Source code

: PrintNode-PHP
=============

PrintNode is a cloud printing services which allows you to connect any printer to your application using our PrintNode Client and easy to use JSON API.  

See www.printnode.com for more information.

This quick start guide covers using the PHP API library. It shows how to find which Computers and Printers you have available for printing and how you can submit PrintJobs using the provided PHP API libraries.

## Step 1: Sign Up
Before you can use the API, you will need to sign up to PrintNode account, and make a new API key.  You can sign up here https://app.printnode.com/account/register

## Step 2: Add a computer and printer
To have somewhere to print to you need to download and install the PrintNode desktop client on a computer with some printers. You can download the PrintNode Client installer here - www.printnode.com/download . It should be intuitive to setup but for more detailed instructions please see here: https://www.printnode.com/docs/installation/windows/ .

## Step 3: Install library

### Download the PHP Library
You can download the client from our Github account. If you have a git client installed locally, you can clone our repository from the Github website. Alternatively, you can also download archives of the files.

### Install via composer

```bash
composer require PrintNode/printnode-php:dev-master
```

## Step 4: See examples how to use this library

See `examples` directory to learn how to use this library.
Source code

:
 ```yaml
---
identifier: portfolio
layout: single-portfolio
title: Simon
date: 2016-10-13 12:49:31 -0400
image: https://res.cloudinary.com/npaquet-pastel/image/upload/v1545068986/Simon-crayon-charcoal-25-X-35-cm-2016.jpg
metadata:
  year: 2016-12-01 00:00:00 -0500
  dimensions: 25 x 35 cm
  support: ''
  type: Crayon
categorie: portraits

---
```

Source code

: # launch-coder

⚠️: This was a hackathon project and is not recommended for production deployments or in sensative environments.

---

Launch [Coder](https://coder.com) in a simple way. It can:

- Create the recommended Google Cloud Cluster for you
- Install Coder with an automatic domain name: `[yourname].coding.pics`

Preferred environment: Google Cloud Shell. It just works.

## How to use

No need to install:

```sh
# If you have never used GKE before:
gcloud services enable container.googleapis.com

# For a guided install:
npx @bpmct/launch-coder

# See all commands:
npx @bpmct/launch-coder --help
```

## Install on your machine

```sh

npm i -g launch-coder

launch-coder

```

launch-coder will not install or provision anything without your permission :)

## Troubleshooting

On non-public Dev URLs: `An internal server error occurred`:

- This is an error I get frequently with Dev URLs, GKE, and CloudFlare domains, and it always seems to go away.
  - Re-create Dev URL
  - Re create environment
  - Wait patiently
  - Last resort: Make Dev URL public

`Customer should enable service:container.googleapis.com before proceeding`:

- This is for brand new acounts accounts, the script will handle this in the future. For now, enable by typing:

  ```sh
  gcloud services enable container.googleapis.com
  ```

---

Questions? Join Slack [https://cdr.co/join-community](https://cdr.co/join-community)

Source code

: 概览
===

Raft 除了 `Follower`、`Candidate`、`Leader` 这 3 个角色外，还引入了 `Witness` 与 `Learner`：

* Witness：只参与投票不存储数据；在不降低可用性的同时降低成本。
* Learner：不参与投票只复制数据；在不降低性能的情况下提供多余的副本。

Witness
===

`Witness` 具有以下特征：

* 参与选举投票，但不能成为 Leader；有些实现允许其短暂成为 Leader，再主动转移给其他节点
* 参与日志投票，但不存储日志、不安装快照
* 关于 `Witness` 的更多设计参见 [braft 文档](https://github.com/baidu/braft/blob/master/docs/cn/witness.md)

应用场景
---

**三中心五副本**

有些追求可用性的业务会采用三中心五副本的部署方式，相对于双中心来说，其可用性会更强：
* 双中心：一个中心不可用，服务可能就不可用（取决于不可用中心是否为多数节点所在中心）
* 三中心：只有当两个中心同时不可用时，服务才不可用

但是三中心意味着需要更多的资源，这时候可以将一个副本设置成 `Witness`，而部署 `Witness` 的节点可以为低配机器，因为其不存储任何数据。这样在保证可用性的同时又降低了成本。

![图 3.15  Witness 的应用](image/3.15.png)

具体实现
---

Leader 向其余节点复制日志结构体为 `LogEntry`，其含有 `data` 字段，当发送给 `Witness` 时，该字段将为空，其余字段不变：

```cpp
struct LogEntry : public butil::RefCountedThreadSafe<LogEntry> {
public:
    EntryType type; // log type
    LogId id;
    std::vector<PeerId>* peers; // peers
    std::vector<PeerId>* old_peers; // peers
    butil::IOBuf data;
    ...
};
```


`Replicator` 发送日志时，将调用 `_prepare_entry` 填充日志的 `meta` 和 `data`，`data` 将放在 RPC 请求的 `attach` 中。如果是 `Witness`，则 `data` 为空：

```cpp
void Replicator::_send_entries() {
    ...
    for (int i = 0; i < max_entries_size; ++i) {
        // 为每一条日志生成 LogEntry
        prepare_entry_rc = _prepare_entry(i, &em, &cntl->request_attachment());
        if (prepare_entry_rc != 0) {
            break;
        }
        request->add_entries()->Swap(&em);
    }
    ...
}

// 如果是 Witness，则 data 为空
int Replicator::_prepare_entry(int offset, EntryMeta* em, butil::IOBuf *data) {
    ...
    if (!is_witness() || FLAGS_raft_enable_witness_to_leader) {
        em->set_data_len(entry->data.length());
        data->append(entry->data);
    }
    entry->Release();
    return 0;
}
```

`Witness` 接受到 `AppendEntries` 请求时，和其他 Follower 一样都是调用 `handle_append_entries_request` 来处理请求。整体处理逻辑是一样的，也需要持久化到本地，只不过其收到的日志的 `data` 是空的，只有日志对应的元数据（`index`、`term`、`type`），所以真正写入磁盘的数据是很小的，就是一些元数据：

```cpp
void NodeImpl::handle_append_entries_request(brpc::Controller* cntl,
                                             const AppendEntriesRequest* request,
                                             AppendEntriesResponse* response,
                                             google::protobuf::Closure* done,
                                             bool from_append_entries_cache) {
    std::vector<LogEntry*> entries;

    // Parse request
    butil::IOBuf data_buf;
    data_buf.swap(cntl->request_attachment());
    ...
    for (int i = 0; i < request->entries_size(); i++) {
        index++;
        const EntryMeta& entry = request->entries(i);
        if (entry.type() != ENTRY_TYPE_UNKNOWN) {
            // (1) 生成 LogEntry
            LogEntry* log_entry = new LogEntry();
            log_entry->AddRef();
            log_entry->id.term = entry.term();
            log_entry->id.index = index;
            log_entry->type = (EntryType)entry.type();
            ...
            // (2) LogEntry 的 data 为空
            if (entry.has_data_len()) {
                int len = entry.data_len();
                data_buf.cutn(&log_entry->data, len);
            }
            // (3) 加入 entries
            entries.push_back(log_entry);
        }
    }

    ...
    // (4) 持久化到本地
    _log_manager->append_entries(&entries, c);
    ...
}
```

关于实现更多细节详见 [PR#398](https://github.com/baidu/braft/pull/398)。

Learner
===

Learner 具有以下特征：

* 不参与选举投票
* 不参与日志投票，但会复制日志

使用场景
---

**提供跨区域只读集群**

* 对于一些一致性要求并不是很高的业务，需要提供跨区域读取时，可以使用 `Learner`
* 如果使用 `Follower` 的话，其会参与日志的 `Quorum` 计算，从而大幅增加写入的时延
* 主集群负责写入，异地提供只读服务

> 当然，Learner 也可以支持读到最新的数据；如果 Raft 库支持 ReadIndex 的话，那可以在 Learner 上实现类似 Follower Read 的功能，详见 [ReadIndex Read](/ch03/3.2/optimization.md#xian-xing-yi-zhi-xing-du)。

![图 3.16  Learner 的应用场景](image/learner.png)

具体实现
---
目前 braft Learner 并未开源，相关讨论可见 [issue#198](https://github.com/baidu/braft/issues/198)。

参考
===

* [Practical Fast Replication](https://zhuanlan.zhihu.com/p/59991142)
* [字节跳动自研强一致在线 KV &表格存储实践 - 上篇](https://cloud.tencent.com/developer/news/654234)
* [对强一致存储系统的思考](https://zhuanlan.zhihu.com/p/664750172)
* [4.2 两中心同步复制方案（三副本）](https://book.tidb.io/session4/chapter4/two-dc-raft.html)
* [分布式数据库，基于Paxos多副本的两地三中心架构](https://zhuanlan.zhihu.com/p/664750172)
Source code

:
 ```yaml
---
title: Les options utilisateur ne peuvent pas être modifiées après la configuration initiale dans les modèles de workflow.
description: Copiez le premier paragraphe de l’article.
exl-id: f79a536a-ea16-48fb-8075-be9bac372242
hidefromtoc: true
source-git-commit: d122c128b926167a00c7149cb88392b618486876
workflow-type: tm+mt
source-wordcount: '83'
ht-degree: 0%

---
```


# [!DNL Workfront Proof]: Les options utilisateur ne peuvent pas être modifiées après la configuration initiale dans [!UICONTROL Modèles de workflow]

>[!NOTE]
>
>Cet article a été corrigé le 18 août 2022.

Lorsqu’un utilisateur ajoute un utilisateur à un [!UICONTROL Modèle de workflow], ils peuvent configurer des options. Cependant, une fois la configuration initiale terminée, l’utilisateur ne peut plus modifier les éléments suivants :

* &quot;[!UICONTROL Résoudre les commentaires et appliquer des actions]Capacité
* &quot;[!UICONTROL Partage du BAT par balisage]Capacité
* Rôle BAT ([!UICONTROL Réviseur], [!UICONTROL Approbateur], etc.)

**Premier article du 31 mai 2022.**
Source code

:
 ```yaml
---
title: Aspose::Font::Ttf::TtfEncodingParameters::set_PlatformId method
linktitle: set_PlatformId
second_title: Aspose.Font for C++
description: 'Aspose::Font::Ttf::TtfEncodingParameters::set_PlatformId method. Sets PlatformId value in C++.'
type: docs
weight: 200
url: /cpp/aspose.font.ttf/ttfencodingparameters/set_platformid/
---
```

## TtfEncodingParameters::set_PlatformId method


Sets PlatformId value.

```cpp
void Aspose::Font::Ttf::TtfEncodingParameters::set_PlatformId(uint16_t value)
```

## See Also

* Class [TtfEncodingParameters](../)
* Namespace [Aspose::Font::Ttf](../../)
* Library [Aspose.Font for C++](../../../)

───

— WORK ITEM —
From the line containing "## TtfEncodingParameters::set_PlatformId method" to the final line above, output everything. Change nothing and add nothing.

— EXERCISE SOLUTION —
## TtfEncodingParameters::set_PlatformId method


Sets PlatformId value.

```cpp
void Aspose::Font::Ttf::TtfEncodingParameters::set_PlatformId(uint16_t value)
```

## See Also

* Class [TtfEncodingParameters](../)
* Namespace [Aspose::Font::Ttf](../../)
* Library [Aspose.Font for C++](../../../)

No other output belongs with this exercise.